Running gently backwards helps to prepare and strengthen the quads and calf muscles for rigorous working during the game.
Such striding warm-up exercises can be followed by static stretching to isolate individual muscles such as the hamstring or calf, all of which require individual attention.
Very young players will probably not require such a rigorous stretching workout - some light running at varying speed levels should prove adequate. However, older players must warm-up and stretch as thoroughly as possible to avoid those pesky injuries that keep you on the sidelines.
After a game player should take part in a cool down session to help the muscles.
We will now follow former England, Aston Villa and Wovles manager Graham Talyor as he guides us with the finer points about warming up.
A thorough cool down, like a warm-up, is essential following any game of football or training session, but it is still often overlooked by many footballers. The aim of a cool down is to allow the body to gradually make the transition from a full exercise mode to a non-exercise state, therefore avoiding injury, stiffness and muscle tiredness the following day.

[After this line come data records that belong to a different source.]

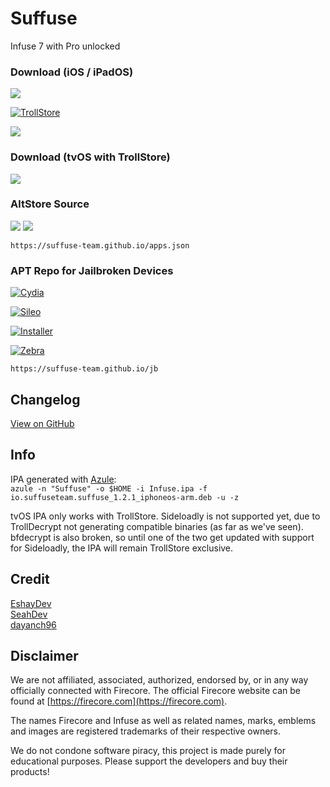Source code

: # Suffuse
Infuse 7 with Pro unlocked

### Download (iOS / iPadOS)
<a href="altstore://install?URL=https://github.com/Suffuse-Team/suffuse-team.github.io/releases/latest/download/Suffuse.ipa"><img src="https://img.shields.io/badge/Latest-Install%20with%20AltStore-blue?style=for-the-badge&color=388F90"></a>

[![TrollStore](https://img.shields.io/badge/Latest-Install%20with%20TrollStore-blue?style=for-the-badge&color=0079eb)](apple-magnifier://install?url=https://github.com/Suffuse-Team/suffuse-team.github.io/releases/latest/download/Suffuse.ipa)

<a href="https://github.com/Suffuse-Team/suffuse-team.github.io/releases/latest/download/Suffuse.ipa"><img src="https://img.shields.io/badge/Latest-Download%20ipa-blue?style=for-the-badge&color=ff8000"></a>

### Download (tvOS with TrollStore)
<a href="https://github.com/Suffuse-Team/suffuse-team.github.io/releases/latest/download/Suffuse.for.tvOS.ipa"><img src="https://img.shields.io/badge/Latest-Download%20ipa-blue?style=for-the-badge&color=ff8000"></a>

### AltStore Source
<a href="altstore://source?URL=https://suffuse-team.github.io/apps.json"><img src="https://img.shields.io/badge/AltStore-Add%20source-blue?style=for-the-badge&color=388F90"></a>
<a href="https://altsource.by.lao.sb/browse/?source=https://suffuse-team.github.io/apps.json"><img src="https://img.shields.io/badge/AltSource-browse%20source-blue?style=for-the-badge&color=388F90"></a>

`https://suffuse-team.github.io/apps.json`

### APT Repo for Jailbroken Devices
[![Cydia](https://img.shields.io/badge/Cydia-Add%20Repo-blue?style=for-the-badge&color=a1653d)](cydia://url/https://cydia.saurik.com/api/share#?source=https://suffuse-team.github.io/jb)

[![Sileo](https://img.shields.io/badge/Sileo-Add%20Repo-blue?style=for-the-badge&color=2ed9d6)](sileo://source/https://suffuse-team.github.io/jb)

[![Installer](https://img.shields.io/badge/Installer-Add%20Repo-blue?style=for-the-badge&color=0e9aeb)](installer://add/repo=https://suffuse-team.github.io/jb)

[![Zebra](https://img.shields.io/badge/Zebra-Add%20Repo-blue?style=for-the-badge&color=363636)](zbra://sources/add/https://suffuse-team.github.io/jb)

`https://suffuse-team.github.io/jb`
## Changelog
[View on GitHub](https://github.com/Suffuse-Team/suffuse-team.github.io/releases/latest)

## Info
IPA generated with [Azule](https://github.com/Al4ise/Azule):<br/>`azule -n "Suffuse" -o $HOME -i Infuse.ipa -f io.suffuseteam.suffuse_1.2.1_iphoneos-arm.deb -u -z`

tvOS IPA only works with TrollStore. Sideloadly is not supported yet, due to TrollDecrypt not generating compatible binaries (as far as we've seen). bfdecrypt is also broken, so until one of the two get updated with support for Sideloadly, the IPA will remain TrollStore exclusive.

## Credit
[EshayDev](https://github.com/EshayDev)<br/>
[SeahDev](https://github.com/SeahDev)<br/>
[dayanch96](https://github.com/dayanch96)<br/>

## Disclaimer
We are not affiliated, associated, authorized, endorsed by, or in any way officially connected with Firecore. The official Firecore website can be found at [https://firecore.com](https://firecore.com).

The names Firecore and Infuse as well as related names, marks, emblems and images are registered trademarks of their respective owners.

We do not condone software piracy, this project is made purely for educational purposes. Please support the developers and buy their products!
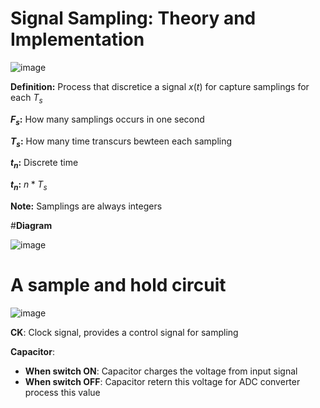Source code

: # Signal Sampling: Theory and Implementation

![image](https://github.com/user-attachments/assets/ceb1e903-8654-46f8-af4c-405f4d03ad73)

**Definition:** Process that discretice a signal $x(t)$ for capture samplings for each $T_s$ 

**$F_s$:** How many samplings occurs in one second

**$T_s$:** How many time transcurs bewteen each sampling

**$t_n$:** Discrete time

**$t_n$:** $n*T_s$

**Note:** Samplings are always integers

#**Diagram**

![image](https://github.com/user-attachments/assets/6de6dfde-dd1d-4de7-bef0-d83be1de51f7)

# **A sample and hold circuit**

![image](https://github.com/user-attachments/assets/6388e3ad-dd69-4907-acb4-287dedf0b6b2)

**CK**: Clock signal, provides a control signal for sampling

**Capacitor**: 
  - **When switch ON**: Capacitor charges the voltage from input signal
  - **When switch OFF**: Capacitor retern this voltage for ADC converter process this value

    
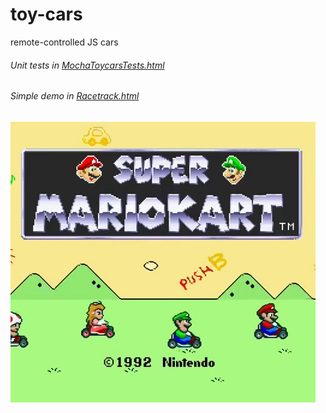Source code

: # toy-cars
remote-controlled JS cars

###### Unit tests in [MochaToycarsTests.html](http://rawgit.com/Muzietto/toy-cars/master/MochaToycarsTests.html)

###### Simple demo in [Racetrack.html](http://rawgit.com/Muzietto/toy-cars/master/Racetrack.html)

![toy-cars](https://github.com/Muzietto/toy-cars/blob/master/img/toycars.jpg)

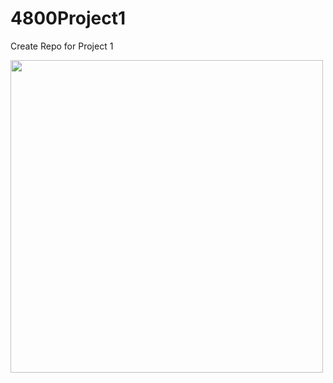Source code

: # 4800Project1
Create Repo for Project 1

<img src="https://im7.ezgif.com/tmp/ezgif-7-a94312d1f09c.gif" width=500><br>
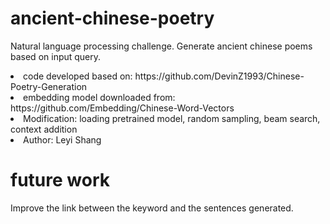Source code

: # ancient-chinese-poetry

Natural language processing challenge. Generate ancient chinese poems based on input query.

<li>code developed based on: https://github.com/DevinZ1993/Chinese-Poetry-Generation</li>
<li>embedding model downloaded from: https://github.com/Embedding/Chinese-Word-Vectors</li>
<li>Modification: loading pretrained model, random sampling, beam search, context addition</li>
<li>Author: Leyi Shang</li>

# future work

Improve the link between the keyword and the sentences generated.
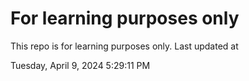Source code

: # For learning purposes only
This repo is for learning purposes only.
Last updated at

Tuesday, April 9, 2024 5:29:11 PM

The benefits of an effective cool down session are numerous. Firstly, it assists the removal of waste products that accumulate in the muscles during rigorous exercise, such as lactic acid. Secondly, it works to gradually decrease the body temperature, heart rate and blood pressure and also, releases hormones that counter the effects of adrenaline, that can make you feel restless after strenuous exercise. Moreover, immediately following a football match is the ideal time to work on improving joint and muscle flexibility. The muscles are warm and can be more easily manipulated using stretching exercises.
The overarching result of an efficient cool down is improved recovery time of the footballer or athlete. In the modern game, footballers are increasingly called upon to play two or even three games a week and a proper cool down is therefore essential. Indeed, in recent years, the cool down exercise has become increasingly pivotal in the match and training regimes of professional football clubs.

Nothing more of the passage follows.